Building Paveway: Beta-Ready in Record Time - How AI Agents Accelerated Everything

I planned 90 days. Turns out AI agents had different ideas.

Three weeks ago, I wrote about building Paveway from zero to feature-complete in 8 days. That felt impossibly fast at the time. Now? It’s beta-ready, and the product barely resembles what I started with. Simple daily logging became a 5-dimension career scoring system. I added Slack integration, an AI-powered mentor feature, and a complete organization management layer for engineering managers.

None of this is about cutting corners. It’s about what happens when AI tooling becomes an actual development partner instead of just autocomplete on steroids.

The Unexpected Acceleration

Back on October 12th, I sketched out what felt like a reasonable timeline: four weeks for foundation work, another four for the sophisticated features, final four for polish. Standard waterfall thinking, honestly. By week 2, I was running ahead. By week 3, the whole timeline looked ridiculous.

Here’s the thing though - the speed wasn’t really about typing faster. It was about making decisions with more confidence. Refactoring entire systems in an afternoon instead of spending a week planning it out. Deleting deprecated code without that nagging fear that you’ll need it later, because you know you can rebuild better versions quickly if needed.

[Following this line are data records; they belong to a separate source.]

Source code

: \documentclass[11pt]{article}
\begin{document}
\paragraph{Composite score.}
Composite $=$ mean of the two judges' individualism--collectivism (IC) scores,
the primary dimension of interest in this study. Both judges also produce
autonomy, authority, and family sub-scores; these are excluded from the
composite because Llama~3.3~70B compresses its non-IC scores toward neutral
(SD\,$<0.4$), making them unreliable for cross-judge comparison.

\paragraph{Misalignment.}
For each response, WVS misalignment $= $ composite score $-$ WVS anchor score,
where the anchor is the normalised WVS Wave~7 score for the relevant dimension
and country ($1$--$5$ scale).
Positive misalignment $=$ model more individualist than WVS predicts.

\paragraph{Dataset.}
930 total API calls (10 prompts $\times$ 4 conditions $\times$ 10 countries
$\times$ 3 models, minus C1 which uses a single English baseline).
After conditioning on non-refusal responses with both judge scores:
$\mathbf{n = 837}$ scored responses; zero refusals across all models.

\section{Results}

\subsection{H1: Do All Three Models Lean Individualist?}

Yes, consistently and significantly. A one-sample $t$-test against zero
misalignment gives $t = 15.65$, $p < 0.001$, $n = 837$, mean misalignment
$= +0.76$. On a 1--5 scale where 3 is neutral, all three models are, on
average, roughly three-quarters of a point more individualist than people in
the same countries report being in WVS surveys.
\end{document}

Using Cursor this intensively changed something fundamental about how I approach building software. Not just faster execution - different thinking entirely.

The Pivot: From Daily Logs to the Paveway Index

The biggest shift happened around week 2. My original idea was pretty basic: log what you did today, let AI crunch the numbers, spit out your IC level. It worked, technically. But using it felt flat. One number doesn’t tell you much.

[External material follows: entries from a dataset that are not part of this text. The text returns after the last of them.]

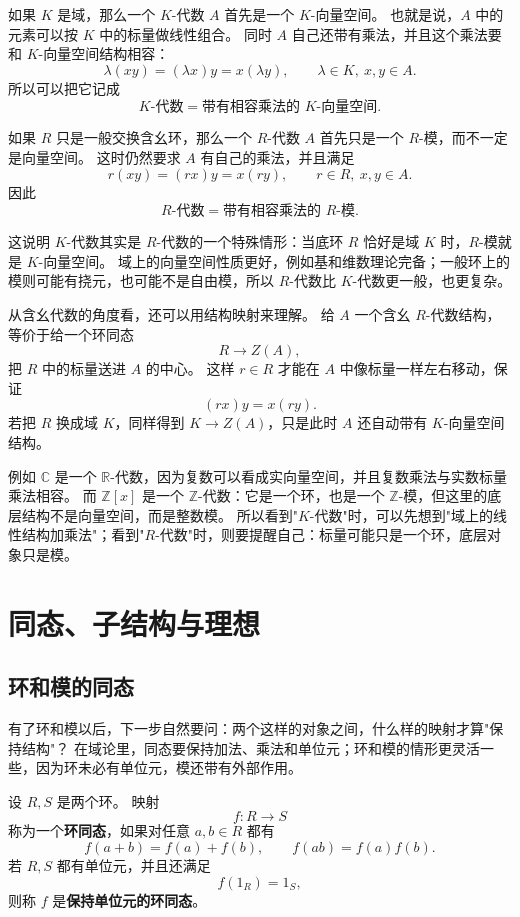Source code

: 如果 $K$ 是域，那么一个 $K$-代数 $A$ 首先是一个 $K$-向量空间。
也就是说，$A$ 中的元素可以按 $K$ 中的标量做线性组合。
同时 $A$ 自己还带有乘法，并且这个乘法要和 $K$-向量空间结构相容：
\[
\lambda(xy)=(\lambda x)y=x(\lambda y),\qquad
\lambda\in K,\ x,y\in A.
\]
所以可以把它记成
\[
\text{$K$-代数}=\text{带有相容乘法的 $K$-向量空间}.
\]

如果 $R$ 只是一般交换含幺环，那么一个 $R$-代数 $A$ 首先只是一个 $R$-模，而不一定是向量空间。
这时仍然要求 $A$ 有自己的乘法，并且满足
\[
r(xy)=(rx)y=x(ry),\qquad r\in R,\ x,y\in A.
\]
因此
\[
\text{$R$-代数}=\text{带有相容乘法的 $R$-模}.
\]

这说明 $K$-代数其实是 $R$-代数的一个特殊情形：当底环 $R$ 恰好是域 $K$ 时，$R$-模就是 $K$-向量空间。
域上的向量空间性质更好，例如基和维数理论完备；一般环上的模则可能有挠元，也可能不是自由模，所以 $R$-代数比 $K$-代数更一般，也更复杂。

从含幺代数的角度看，还可以用结构映射来理解。
给 $A$ 一个含幺 $R$-代数结构，等价于给一个环同态
\[
R\to Z(A),
\]
把 $R$ 中的标量送进 $A$ 的中心。
这样 $r\in R$ 才能在 $A$ 中像标量一样左右移动，保证
\[
(rx)y=x(ry).
\]
若把 $R$ 换成域 $K$，同样得到 $K\to Z(A)$，只是此时 $A$ 还自动带有 $K$-向量空间结构。

例如 $\mathbb C$ 是一个 $\mathbb R$-代数，因为复数可以看成实向量空间，并且复数乘法与实数标量乘法相容。
而 $\mathbb Z[x]$ 是一个 $\mathbb Z$-代数：它是一个环，也是一个 $\mathbb Z$-模，但这里的底层结构不是向量空间，而是整数模。
所以看到"$K$-代数"时，可以先想到"域上的线性结构加乘法"；看到"$R$-代数"时，则要提醒自己：标量可能只是一个环，底层对象只是模。

\section{同态、子结构与理想}\label{sec:hom-substructure-ideals}

\subsection{环和模的同态}\label{sec:ring-module-homomorphism}

有了环和模以后，下一步自然要问：两个这样的对象之间，什么样的映射才算"保持结构"？
在域论里，同态要保持加法、乘法和单位元；环和模的情形更灵活一些，因为环未必有单位元，模还带有外部作用。

\begin{definition}[环同态]\label{def:ring-homomorphism}
设 $R,S$ 是两个环。
映射
\[
f:R\to S
\]
称为一个\textbf{环同态}，如果对任意 $a,b\in R$ 都有
\[
f(a+b)=f(a)+f(b),\qquad f(ab)=f(a)f(b).
\]
若 $R,S$ 都有单位元，并且还满足
\[
f(1_R)=1_S,
\]
则称 $f$ 是\textbf{保持单位元的环同态}。
\end{definition}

The lightbulb moment came from thinking about how my managers have actually evaluated me over the years. Nobody ever just asked “what level are you?” They’d look at multiple things - the complexity of what I owned, how much hand-holding I needed, my technical chops, whether I moved the needle on anything important, if I helped others get better.

That’s how I landed on the Paveway Index. Instead of one score, you get five numbers (each 1.0-6.0) across different dimensions:

1. Scope - Size and complexity of work you own
2. Autonomy - Level of independence and self-direction
3. Technical Depth - Expertise and problem-solving ability
4. Impact - Effect on users, team, and business
5. Mentorship - Ability to guide and elevate others

You might be crushing it on Technical Depth (say, 4.5) but barely registering on Mentorship (2.5). That’s actually useful - you know exactly where to focus your growth. Here’s what the type structure looks like:

export type DimensionName = 'scope' | 'autonomy' | 'technical_depth' | 'impact' | 'mentorship';

export interface DimensionScore {
  dimension: DimensionName;
  score: number; // 1-6
  confidence: number; // 0-1
  justification: string;
  evidenceCitations: EvidenceCitation[];
}

export interface ICEvaluation {
  id: string;
  userId: string;
  evaluationDate: string;
  evaluationType: EvaluationType;
  overallScore: number; // Paveway Index (1.0-6.0)
  mappedLevel: MappedLevel; // Entry-Level, Mid-Level, Senior, Staff, Principal, Distinguished
  confidenceScore: number;
  aiSummary: {
    summary: string;
    keyInsights: string[];
    recommendations: string[];
  };
  dataSourcesUsed: Record<string, boolean>;
}

The evaluation system runs on every reflection submission:

const DIMENSIONS: DimensionName[] = [
  'scope',
  'autonomy',
  'technical_depth',
  'impact',
  'mentorship',
];

export async function evaluateUserWithRubric(
  userId: string,
  contextNotes?: string
): Promise<ICEvaluationResult> {
  // Step 1: Gather all user data
  const userData = await gatherUserData(userId);

  // Step 2: Evaluate each dimension (sequential to avoid rate limits)
  const dimensionScores: DimensionScore[] = [];

  for (const dimension of DIMENSIONS) {
    const result = await evaluateDimension(dimension, userData, contextNotes);
    dimensionScores.push({
      dimension,
      score: result.score,
      confidence: result.confidence,
      justification: result.reasoning,
      evidenceCitations: result.evidenceCitations,
    });

    // Small delay to avoid rate limiting
    await new Promise((resolve) => setTimeout(resolve, 1000));
  }

  // Step 3: Calculate Paveway Index (average of 5 dimensions)
  const overallScore = dimensionScores.reduce((sum, d) => sum + d.score, 0) / dimensionScores.length;

  // Step 4: Map to level
  const mappedLevel = mapScoreToLevel(overallScore);

  // Step 5: Calculate average confidence
  const confidenceScore = dimensionScores.reduce((sum, d) => sum + d.confidence, 0) / dimensionScores.length;

  // Step 6: Generate overall summary
  const aiSummary = await generateOverallSummary(dimensionScores);

  return {
    dimensions: dimensionScores,
    overallScore: parseFloat(overallScore.toFixed(2)),
    mappedLevel,
    confidenceScore: parseFloat(confidenceScore.toFixed(2)),
    aiSummary,
    dataSourcesUsed,
  };
}

Each dimension gets evaluated independently - confidence scores, evidence citations, the whole thing. Then the Paveway Index is just the average of those five scores.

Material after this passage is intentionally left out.